Every single work that is considered as authoritative today by Hindus stem from this tradition–from the three major schools and other work by later scholars demonstrate adherence to these prerequisites. Works by scholars in British-ruled India like Ananda Coomaraswamy, M.Hiriyanna, P.V. Kane, and Ramana Maharshi (who largely spoke through silence and in the oral tradition) contain the same strand of fidelity to this tradition. These prerequisites is also known in general as Adhikari bheda, which simply means that a student should first successfully complete all the previous courses before attempting to sit for an Engineering exam.

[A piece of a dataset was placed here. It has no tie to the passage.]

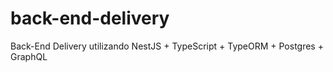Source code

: # back-end-delivery
Back-End Delivery utilizando NestJS + TypeScript + TypeORM + Postgres + GraphQL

This lack of knowledge of these prerequisites is a highly notable feature of Western Indology. Their claim of scholarship and/or expertise in Indology rests almost wholly on their knowledge of Sanskrit. But as we’ve seen above, mere knowledge of the language of Sanskrit isn’t enough. It sometimes leads to rather laughable results:

Having established this similarity between bird song and mantra, the theory then takes off with a life of its own. There are vedic rituals for making rain and curing illness and similarly birds sing for building nests or attracting females; there are rituals and bird songs for various occasions. Then it was also found that bird sing – believe it or not – just for pleasure. So Staal extends the theory to say that, similar to skiing, dancing and music, mantras and rituals too are done for pleasure.

Between Staal’s athirathram in 1975 and Wood’s in 2006, one was held in 1990 near Thrissur which I attended for a day. This athirathram, which was extensively covered in Malayalam newspapers, was highly respectful and the words I heard were not “playful” or “pleasurable.” I can understand singing for pleasure, but am yet to meet a priest who said, “it’s a weekend and raining outside, let’s do a ganapati homam for pleasure.” [Ed: A highly recommended reading]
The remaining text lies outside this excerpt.